TASK
Please copy out every line in the entries that includes the word "FollowSymLinks".

[Collection entries]
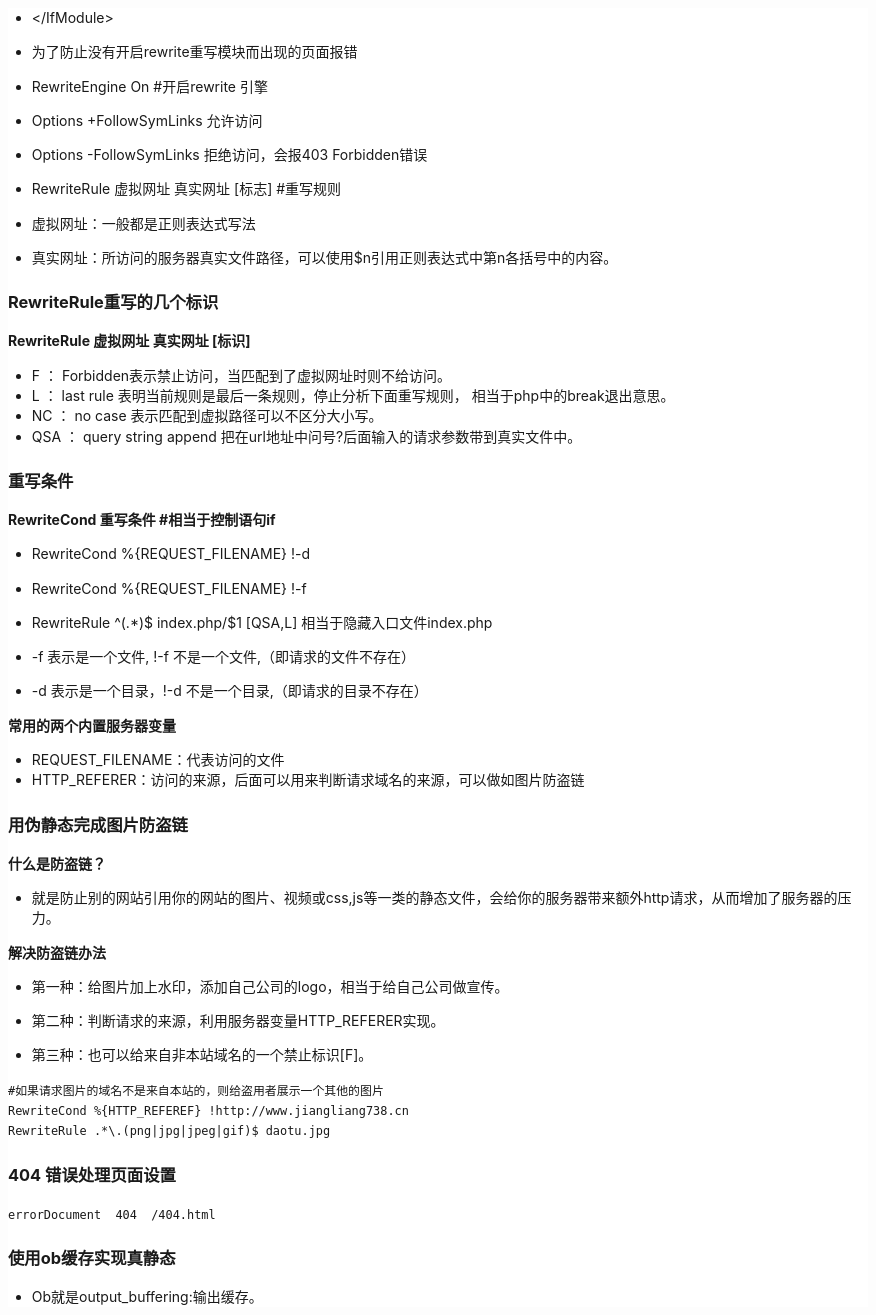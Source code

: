 * \</IfModule>
* 为了防止没有开启rewrite重写模块而出现的页面报错

* RewriteEngine On		#开启rewrite 引擎

* Options   +FollowSymLinks  允许访问
* Options   -FollowSymLinks  拒绝访问，会报403 Forbidden错误

*	RewriteRule 虚拟网址 真实网址		[标志]		#重写规则
* 虚拟网址：一般都是正则表达式写法
* 真实网址：所访问的服务器真实文件路径，可以使用$n引用正则表达式中第n各括号中的内容。

### RewriteRule重写的几个标识
**RewriteRule  虚拟网址  真实网址		[标识]**
* F   ： Forbidden表示禁止访问，当匹配到了虚拟网址时则不给访问。
* L   ： last rule 表明当前规则是最后一条规则，停止分析下面重写规则， 相当于php中的break退出意思。
* NC  ： no case 表示匹配到虚拟路径可以不区分大小写。
* QSA ： query string append	把在url地址中问号?后面输入的请求参数带到真实文件中。

### 重写条件
**RewriteCond 重写条件    #相当于控制语句if**

* RewriteCond %{REQUEST_FILENAME} 	!-d
* RewriteCond %{REQUEST_FILENAME} 	!-f
* RewriteRule ^(.\*)$ index.php/$1 [QSA,L]    相当于隐藏入口文件index.php

* -f 表示是一个文件, !-f 不是一个文件,（即请求的文件不存在）
* -d 表示是一个目录，!-d 不是一个目录,（即请求的目录不存在）


**常用的两个内置服务器变量**
* REQUEST_FILENAME：代表访问的文件
* HTTP_REFERER：访问的来源，后面可以用来判断请求域名的来源，可以做如图片防盗链

### 用伪静态完成图片防盗链
**什么是防盗链？**
* 就是防止别的网站引用你的网站的图片、视频或css,js等一类的静态文件，会给你的服务器带来额外http请求，从而增加了服务器的压力。

**解决防盗链办法**
* 第一种：给图片加上水印，添加自己公司的logo，相当于给自己公司做宣传。

* 第二种：判断请求的来源，利用服务器变量HTTP_REFERER实现。

* 第三种：也可以给来自非本站域名的一个禁止标识[F]。
```
#如果请求图片的域名不是来自本站的，则给盗用者展示一个其他的图片
RewriteCond %{HTTP_REFEREF} !http://www.jiangliang738.cn
RewriteRule .*\.(png|jpg|jpeg|gif)$ daotu.jpg
```

### 404 错误处理页面设置
`errorDocument  404  /404.html`

### 使用ob缓存实现真静态
* Ob就是output_buffering:输出缓存。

COMPLETED EXERCISE
* Options   +FollowSymLinks  允许访问
* Options   -FollowSymLinks  拒绝访问，会报403 Forbidden错误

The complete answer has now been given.